== The problem ==
Tally the lines of the records that contain the string "conventional", then give the total and nothing more.

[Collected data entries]
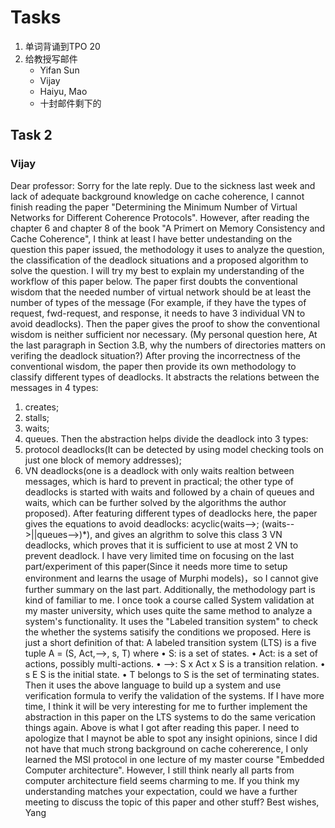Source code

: # Tasks
1. 单词背诵到TPO 20
2. 给教授写邮件
   * Yifan Sun
   * Vijay
   * Haiyu, Mao
   * 十封邮件剩下的



## Task 2
### Vijay
Dear professor:
Sorry for the late reply. Due to the sickness last week and lack of adequate background knowledge on cache coherence, I cannot finish reading the paper "Determining the Minimum Number of Virtual
Networks for Different Coherence Protocols". However, after reading the chapter 6 and chapter 8 of the book "A Primert on Memory Consistency and Cache Coherence", I think at least I have better undestanding on the question this paper issued, the methodology it uses to analyze the question, the classification of the deadlock situations and a proposed algorithm to solve the question. I will try my best to explain my understanding of the workflow of this paper below.
The paper first doubts the conventional wisdom that the needed number of virtual network should be at least the number of types of the message (For example, if they have the types of request, fwd-request, and response, it needs to have 3 individual VN to avoid deadlocks). Then the paper gives the proof to show the conventional wisdom is neither sufficient nor necessary. (My personal question here, At the last paragraph in Section 3.B, why the numbers of directories matters on verifing the deadlock situation?)
After proving the incorrectness of the conventional wisdom, the paper then provide its own methodology to classify different types of deadlocks. It abstracts the relations between the messages in 4 types:
1. creates; 
2. stalls; 
3. waits; 
4. queues. 
Then the abstraction helps divide the deadlock into 3 types: 
1. protocol deadlocks(It can be detected by using model checking tools on just one block of memory addresses); 
2. VN deadlocks(one is a deadlock with only waits realtion between messages, which is hard to prevent in practical; the other type of deadlocks is started with waits and followed by a chain of queues and waits, which can be further solved by the algorithms the author proposed).
After featuring different types of deadlocks here, the paper gives the equations to avoid deadlocks: acyclic(waits-->; (waits-->||queues-->)*), and gives an algrithm to solve this class 3 VN deadlocks, which proves that it is sufficient to use at most 2 VN to prevent deadlock.
I have very limited time on focusing on the last part/experiment of this paper(Since it needs more time to setup environment and learns the usage of Murphi models)，so I cannot give further summary on the last part.
Additionally, the methodology part is kind of familiar to me. I once took a course called System validation at my master university, which uses quite the same method to analyze a system's functionality. It uses the "Labeled transition system" to check the whether the systems satisify the conditions we proposed. Here is just a short definition of that:
A labeled transition system (LTS) is a five tuple A = (S, Act,-->, s, T) where
• S: is a set of states.
• Act: is a set of actions, possibly multi-actions.
• -->: S x Act x S is a transition relation.
• s E S is the initial state.
• T belongs to S is the set of terminating states.
Then it uses the above language to build up a system and use verification formula to verify the validation of the systems.
If I have more time, I think it will be very interesting for me to further implement the abstraction in this paper on the LTS systems to do the same verication things again. 
Above is what I got after reading this paper. I need to apologize that I maynot be able to spot any insight opinions, since I did not have that much strong background on cache cohererence, I only learned the MSI protocol in one lecture of my master course "Embedded Computer architecture". However, I still think nearly all parts from computer architecture field seems charming to me.
If you think my understanding matches your expectation, could we have a further meeting to discuss the topic of this paper and other stuff?
Best wishes,
Yang

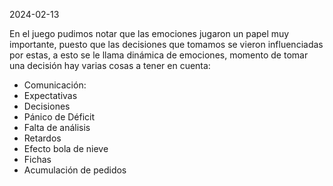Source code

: 2024-02-13

En el juego pudimos notar que las emociones jugaron un papel muy importante, puesto que las decisiones que tomamos se vieron influenciadas por estas, a esto se le llama dinámica de emociones, momento de tomar una decisión hay varias cosas a tener en cuenta:

- Comunicación:
- Expectativas
- Decisiones
- Pánico de Déficit
- Falta de análisis
- Retardos
- Efecto bola de nieve
- Fichas
- Acumulación de pedidos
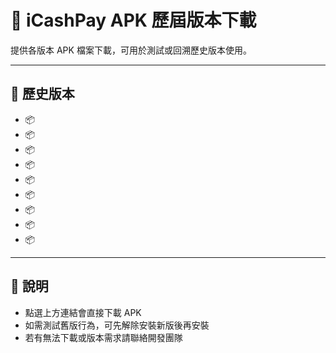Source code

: # 📱 iCashPay APK 歷屆版本下載

提供各版本 APK 檔案下載，可用於測試或回溯歷史版本使用。

---

## 🔸 歷史版本
- 📦 [](|UAT_ICP_202506_3.0.8.20606|||https://github.com/icash-dev/icashpay-apk-page/releases/download/v3.0.8.20606/UAT_ICP_202506_3.0.8.20606.apk)
- 📦 [](|SIT_ICP_202506_3.0.8.20606|||https://github.com/icash-dev/icashpay-apk-page/releases/download/v3.0.8.20606/SIT_ICP_202506_3.0.8.20606.apk)
- 📦 [](|Pilot_ICP_202506_3.0.8.20606|||https://github.com/icash-dev/icashpay-apk-page/releases/download/v3.0.8.20606/Pilot_ICP_202506_3.0.8.20606.apk)
- 📦 [](|UAT_ICP_202506_3.0.8.20620|||https://github.com/icash-dev/icashpay-apk-page/releases/download/v3.0.8.20620/UAT_ICP_202506_3.0.8.20620.apk)
- 📦 [](|SIT_ICP_202506_3.0.8.20620|||https://github.com/icash-dev/icashpay-apk-page/releases/download/v3.0.8.20620/SIT_ICP_202506_3.0.8.20620.apk)
- 📦 [](|Pilot_ICP_202506_3.0.8.20620|||https://github.com/icash-dev/icashpay-apk-page/releases/download/v3.0.8.20620/Pilot_ICP_202506_3.0.8.20620.apk)
- 📦 [](|UAT_ICP_202506_3.0.8.20642|||https://github.com/icash-dev/icashpay-apk-page/releases/download/v3.0.8.20642/UAT_ICP_202506_3.0.8.20642.apk)
- 📦 [](|SIT_ICP_202506_3.0.8.20642|||https://github.com/icash-dev/icashpay-apk-page/releases/download/v3.0.8.20642/SIT_ICP_202506_3.0.8.20642.apk)
- 📦 [](|Pilot_ICP_202506_3.0.8.20642|||https://github.com/icash-dev/icashpay-apk-page/releases/download/v3.0.8.20642/Pilot_ICP_202506_3.0.8.20642.apk)

---

## 📌 說明

- 點選上方連結會直接下載 APK
- 如需測試舊版行為，可先解除安裝新版後再安裝
- 若有無法下載或版本需求請聯絡開發團隊
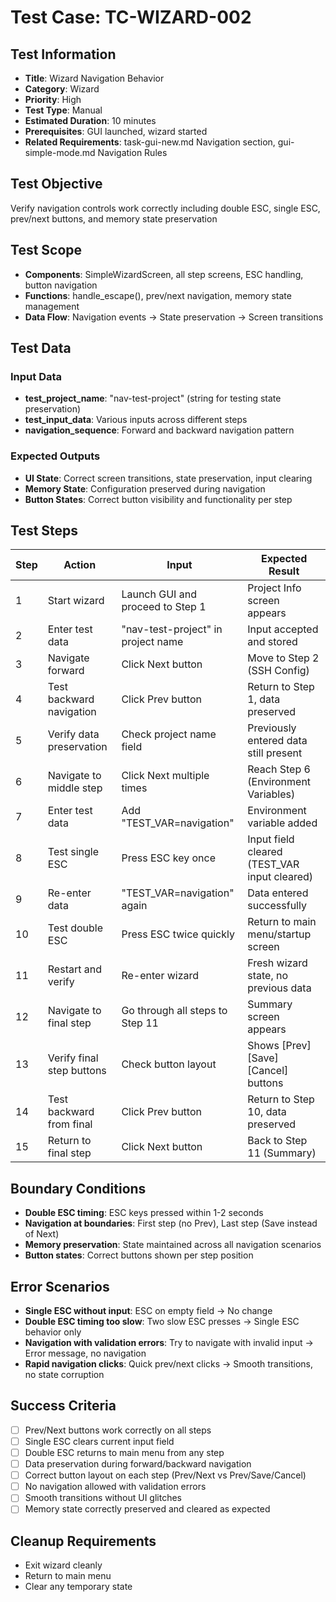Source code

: # Test Case: TC-WIZARD-002

## Test Information
- **Title**: Wizard Navigation Behavior
- **Category**: Wizard
- **Priority**: High
- **Test Type**: Manual
- **Estimated Duration**: 10 minutes
- **Prerequisites**: GUI launched, wizard started
- **Related Requirements**: task-gui-new.md Navigation section, gui-simple-mode.md Navigation Rules

## Test Objective
Verify navigation controls work correctly including double ESC, single ESC, prev/next buttons, and memory state preservation

## Test Scope  
- **Components**: SimpleWizardScreen, all step screens, ESC handling, button navigation
- **Functions**: handle_escape(), prev/next navigation, memory state management
- **Data Flow**: Navigation events → State preservation → Screen transitions

## Test Data
### Input Data
- **test_project_name**: "nav-test-project" (string for testing state preservation)
- **test_input_data**: Various inputs across different steps
- **navigation_sequence**: Forward and backward navigation pattern

### Expected Outputs
- **UI State**: Correct screen transitions, state preservation, input clearing
- **Memory State**: Configuration preserved during navigation
- **Button States**: Correct button visibility and functionality per step

## Test Steps
| Step | Action | Input | Expected Result |
|------|--------|-------|-----------------|
| 1 | Start wizard | Launch GUI and proceed to Step 1 | Project Info screen appears |
| 2 | Enter test data | "nav-test-project" in project name | Input accepted and stored |
| 3 | Navigate forward | Click Next button | Move to Step 2 (SSH Config) |
| 4 | Test backward navigation | Click Prev button | Return to Step 1, data preserved |
| 5 | Verify data preservation | Check project name field | Previously entered data still present |
| 6 | Navigate to middle step | Click Next multiple times | Reach Step 6 (Environment Variables) |
| 7 | Enter test data | Add "TEST_VAR=navigation" | Environment variable added |
| 8 | Test single ESC | Press ESC key once | Input field cleared (TEST_VAR input cleared) |
| 9 | Re-enter data | "TEST_VAR=navigation" again | Data entered successfully |
| 10 | Test double ESC | Press ESC twice quickly | Return to main menu/startup screen |
| 11 | Restart and verify | Re-enter wizard | Fresh wizard state, no previous data |
| 12 | Navigate to final step | Go through all steps to Step 11 | Summary screen appears |
| 13 | Verify final step buttons | Check button layout | Shows [Prev] [Save] [Cancel] buttons |
| 14 | Test backward from final | Click Prev button | Return to Step 10, data preserved |
| 15 | Return to final step | Click Next button | Back to Step 11 (Summary) |

## Boundary Conditions
- **Double ESC timing**: ESC keys pressed within 1-2 seconds
- **Navigation at boundaries**: First step (no Prev), Last step (Save instead of Next)
- **Memory preservation**: State maintained across all navigation scenarios
- **Button states**: Correct buttons shown per step position

## Error Scenarios
- **Single ESC without input**: ESC on empty field → No change
- **Double ESC timing too slow**: Two slow ESC presses → Single ESC behavior only
- **Navigation with validation errors**: Try to navigate with invalid input → Error message, no navigation
- **Rapid navigation clicks**: Quick prev/next clicks → Smooth transitions, no state corruption

## Success Criteria
- [ ] Prev/Next buttons work correctly on all steps
- [ ] Single ESC clears current input field
- [ ] Double ESC returns to main menu from any step
- [ ] Data preservation during forward/backward navigation
- [ ] Correct button layout on each step (Prev/Next vs Prev/Save/Cancel)
- [ ] No navigation allowed with validation errors
- [ ] Smooth transitions without UI glitches
- [ ] Memory state correctly preserved and cleared as expected

## Cleanup Requirements
- Exit wizard cleanly
- Return to main menu
- Clear any temporary state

== Result ==
2